BEGIN Listed entries

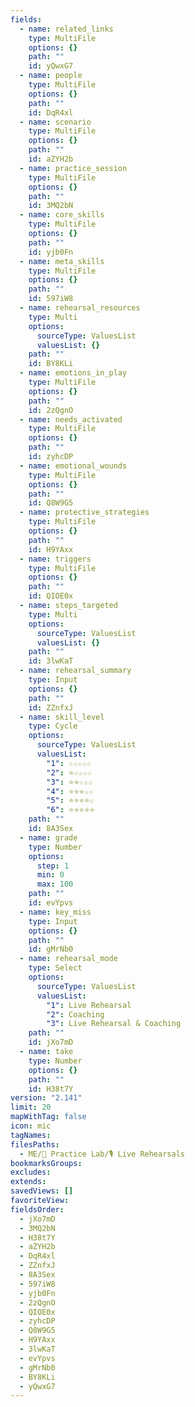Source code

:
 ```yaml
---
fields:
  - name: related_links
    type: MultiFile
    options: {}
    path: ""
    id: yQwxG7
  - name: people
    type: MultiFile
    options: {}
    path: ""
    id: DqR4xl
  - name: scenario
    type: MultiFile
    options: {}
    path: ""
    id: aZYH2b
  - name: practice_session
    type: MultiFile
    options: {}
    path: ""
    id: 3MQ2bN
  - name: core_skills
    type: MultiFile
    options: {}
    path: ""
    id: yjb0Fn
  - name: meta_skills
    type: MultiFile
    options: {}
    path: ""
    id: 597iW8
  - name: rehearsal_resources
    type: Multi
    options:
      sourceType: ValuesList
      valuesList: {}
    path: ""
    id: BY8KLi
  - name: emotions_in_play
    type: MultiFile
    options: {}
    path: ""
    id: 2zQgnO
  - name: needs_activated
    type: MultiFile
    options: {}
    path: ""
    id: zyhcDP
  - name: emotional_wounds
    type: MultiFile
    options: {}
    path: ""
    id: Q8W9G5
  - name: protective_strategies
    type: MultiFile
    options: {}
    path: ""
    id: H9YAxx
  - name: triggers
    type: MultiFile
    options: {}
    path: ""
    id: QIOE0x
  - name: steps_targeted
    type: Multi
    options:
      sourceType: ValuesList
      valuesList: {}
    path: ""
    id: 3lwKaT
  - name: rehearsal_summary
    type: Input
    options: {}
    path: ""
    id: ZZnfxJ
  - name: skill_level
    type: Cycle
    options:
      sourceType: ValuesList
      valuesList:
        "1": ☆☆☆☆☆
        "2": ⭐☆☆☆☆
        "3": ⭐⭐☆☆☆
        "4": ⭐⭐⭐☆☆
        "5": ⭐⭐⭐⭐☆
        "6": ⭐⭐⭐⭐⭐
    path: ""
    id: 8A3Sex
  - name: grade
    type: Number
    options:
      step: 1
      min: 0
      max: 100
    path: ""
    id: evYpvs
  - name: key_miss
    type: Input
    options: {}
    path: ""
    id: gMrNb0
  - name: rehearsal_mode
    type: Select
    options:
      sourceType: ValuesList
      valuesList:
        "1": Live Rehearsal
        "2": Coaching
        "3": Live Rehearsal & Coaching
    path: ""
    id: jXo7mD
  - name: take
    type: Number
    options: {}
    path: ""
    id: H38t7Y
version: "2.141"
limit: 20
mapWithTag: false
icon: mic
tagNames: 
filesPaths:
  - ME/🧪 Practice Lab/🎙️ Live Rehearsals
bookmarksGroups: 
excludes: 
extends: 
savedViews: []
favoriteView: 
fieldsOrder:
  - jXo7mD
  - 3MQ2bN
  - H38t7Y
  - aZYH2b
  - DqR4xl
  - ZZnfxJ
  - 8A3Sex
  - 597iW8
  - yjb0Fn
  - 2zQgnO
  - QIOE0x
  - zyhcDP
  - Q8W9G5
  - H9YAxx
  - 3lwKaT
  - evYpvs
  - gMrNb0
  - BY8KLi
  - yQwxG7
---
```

END Listed entries
BEGIN Listed entries

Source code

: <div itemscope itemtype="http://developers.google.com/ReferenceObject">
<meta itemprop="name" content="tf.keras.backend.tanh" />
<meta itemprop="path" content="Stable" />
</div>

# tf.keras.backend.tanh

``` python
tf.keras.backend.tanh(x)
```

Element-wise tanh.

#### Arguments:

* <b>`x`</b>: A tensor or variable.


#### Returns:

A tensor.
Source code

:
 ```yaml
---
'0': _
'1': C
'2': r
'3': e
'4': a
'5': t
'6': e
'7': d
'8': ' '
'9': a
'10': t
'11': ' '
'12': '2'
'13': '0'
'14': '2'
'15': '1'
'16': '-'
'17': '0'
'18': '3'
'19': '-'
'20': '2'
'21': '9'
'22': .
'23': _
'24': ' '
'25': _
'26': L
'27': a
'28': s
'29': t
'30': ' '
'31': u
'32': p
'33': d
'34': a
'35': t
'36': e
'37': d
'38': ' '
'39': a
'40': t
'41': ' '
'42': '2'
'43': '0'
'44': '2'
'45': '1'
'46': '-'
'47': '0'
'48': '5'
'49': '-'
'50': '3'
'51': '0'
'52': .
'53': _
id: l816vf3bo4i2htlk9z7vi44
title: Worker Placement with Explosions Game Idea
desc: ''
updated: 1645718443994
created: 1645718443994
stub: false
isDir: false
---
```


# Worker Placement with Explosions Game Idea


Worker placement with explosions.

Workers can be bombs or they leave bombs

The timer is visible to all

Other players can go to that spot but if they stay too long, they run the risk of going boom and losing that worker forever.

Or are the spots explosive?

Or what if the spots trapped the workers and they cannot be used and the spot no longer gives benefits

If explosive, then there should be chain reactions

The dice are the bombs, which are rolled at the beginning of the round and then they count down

END Listed entries

> _What you have to do_:
Go through the records and pull out each line that includes the word "Game".

> _Solution to this task_:
title: Worker Placement with Explosions Game Idea
# Worker Placement with Explosions Game Idea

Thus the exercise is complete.